Mai 2025 Par Ingrid PELGRIMS Données

La pollution atmosphérique a un impact majeur sur la santé des Belges. Pourtant des solutions efficaces existent. Reste à convaincre l’opinion publique et sensibiliser les décideurs politiques afin de favoriser une adoption plus large des mesures.

motorcycle and cars on street

Ingrid Pelgrims est chercheuse chez Sciensano au sein du service « Évaluation des risques et de l’impact sur la santé » qui évalue l’effet des expositions environnementales sur la santé humaine. Sciensano adopte une approche « One Health », qui favorise une vision intégrée de la santé humaine, animale et environnementale.
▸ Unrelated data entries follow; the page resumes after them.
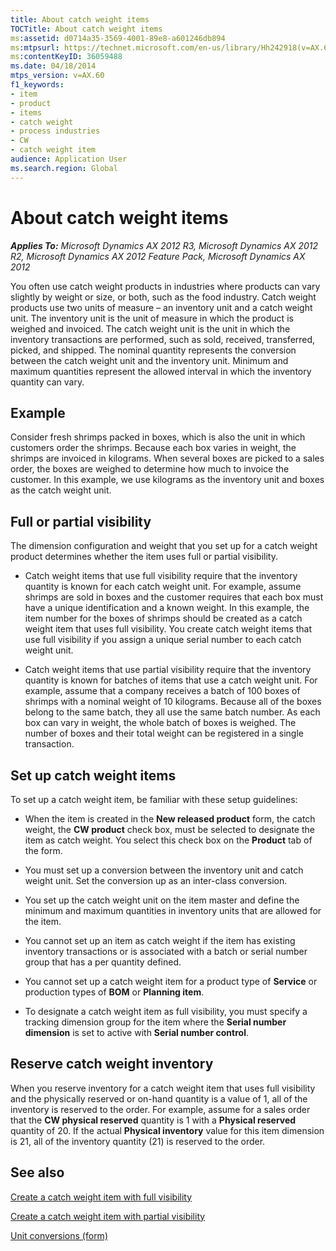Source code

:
 ```yaml
---
title: About catch weight items
TOCTitle: About catch weight items
ms:assetid: d0714a35-3569-4001-89e8-a601246db894
ms:mtpsurl: https://technet.microsoft.com/en-us/library/Hh242918(v=AX.60)
ms:contentKeyID: 36059488
ms.date: 04/18/2014
mtps_version: v=AX.60
f1_keywords:
- item
- product
- items
- catch weight
- process industries
- CW
- catch weight item
audience: Application User
ms.search.region: Global
---
```


# About catch weight items 


_**Applies To:** Microsoft Dynamics AX 2012 R3, Microsoft Dynamics AX 2012 R2, Microsoft Dynamics AX 2012 Feature Pack, Microsoft Dynamics AX 2012_

You often use catch weight products in industries where products can vary slightly by weight or size, or both, such as the food industry. Catch weight products use two units of measure – an inventory unit and a catch weight unit. The inventory unit is the unit of measure in which the product is weighed and invoiced. The catch weight unit is the unit in which the inventory transactions are performed, such as sold, received, transferred, picked, and shipped. The nominal quantity represents the conversion between the catch weight unit and the inventory unit. Minimum and maximum quantities represent the allowed interval in which the inventory quantity can vary.

## Example

Consider fresh shrimps packed in boxes, which is also the unit in which customers order the shrimps. Because each box varies in weight, the shrimps are invoiced in kilograms. When several boxes are picked to a sales order, the boxes are weighed to determine how much to invoice the customer. In this example, we use kilograms as the inventory unit and boxes as the catch weight unit.

## Full or partial visibility

The dimension configuration and weight that you set up for a catch weight product determines whether the item uses full or partial visibility.

  - Catch weight items that use full visibility require that the inventory quantity is known for each catch weight unit. For example, assume shrimps are sold in boxes and the customer requires that each box must have a unique identification and a known weight. In this example, the item number for the boxes of shrimps should be created as a catch weight item that uses full visibility. You create catch weight items that use full visibility if you assign a unique serial number to each catch weight unit.

  - Catch weight items that use partial visibility require that the inventory quantity is known for batches of items that use a catch weight unit. For example, assume that a company receives a batch of 100 boxes of shrimps with a nominal weight of 10 kilograms. Because all of the boxes belong to the same batch, they all use the same batch number. As each box can vary in weight, the whole batch of boxes is weighed. The number of boxes and their total weight can be registered in a single transaction.

## Set up catch weight items

To set up a catch weight item, be familiar with these setup guidelines:

  - When the item is created in the **New released product** form, the catch weight, the **CW product** check box, must be selected to designate the item as catch weight. You select this check box on the **Product** tab of the form.

  - You must set up a conversion between the inventory unit and catch weight unit. Set the conversion up as an inter-class conversion.

  - You set up the catch weight unit on the item master and define the minimum and maximum quantities in inventory units that are allowed for the item.

  - You cannot set up an item as catch weight if the item has existing inventory transactions or is associated with a batch or serial number group that has a per quantity defined.

  - You cannot set up a catch weight item for a product type of **Service** or production types of **BOM** or **Planning item**.

  - To designate a catch weight item as full visibility, you must specify a tracking dimension group for the item where the **Serial number dimension** is set to active with **Serial number control**.

## Reserve catch weight inventory

When you reserve inventory for a catch weight item that uses full visibility and the physically reserved or on-hand quantity is a value of 1, all of the inventory is reserved to the order. For example, assume for a sales order that the **CW physical reserved** quantity is 1 with a **Physical reserved** quantity of 20. If the actual **Physical inventory** value for this item dimension is 21, all of the inventory quantity (21) is reserved to the order.

## See also

[Create a catch weight item with full visibility](create-a-catch-weight-item-with-full-visibility.md)

[Create a catch weight item with partial visibility](create-a-catch-weight-item-with-partial-visibility.md)

[Unit conversions (form)](https://technet.microsoft.com/en-us/library/hh209285\(v=ax.60\))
La pollution de l’air constitue de loin le plus grand risque environnemental pour la santé en Belgique. A ce titre, la Belgique est un bien mauvais élève en Europe. Elle se place au quatrième rang des pays de l’UE-14 le plus exposé aux particules fines et en cinquième position pour le dioxyde d’azote (NO2)[1]. La quasi-totalité de la population belge vit dans un environnement où les niveaux de pollution sont supérieurs à la valeur recommandée par l’OMS[2] pour les PM2.5  et plus de 85 % de la population belge est exposée à des niveaux dépassant cette valeur seuil pour le N02. Bruxelles et Anvers figurent même parmi les dix premières villes européennes où le dioxyde d’azote est le plus meurtrier[3].

air pollution 2018 sciensano

Cinq sources de pollution de l’air identifiées

Plus de la moitié des émissions de polluants en Belgique est issue des secteurs du transport et du chauffage résidentiel[4]. En ville, le trafic routier reste la principale source de pollution. Dans le secteur résidentiel, l’utilisation de la biomasse (bois) pour le chauffage domestique est une source majeure d’émissions, tandis que dans le secteur des transports, principalement le trafic routier, en particulier les véhicules passagers équipés de moteurs diesel (e.g. EURO 4), constitue une source significative d’émissions de NO2.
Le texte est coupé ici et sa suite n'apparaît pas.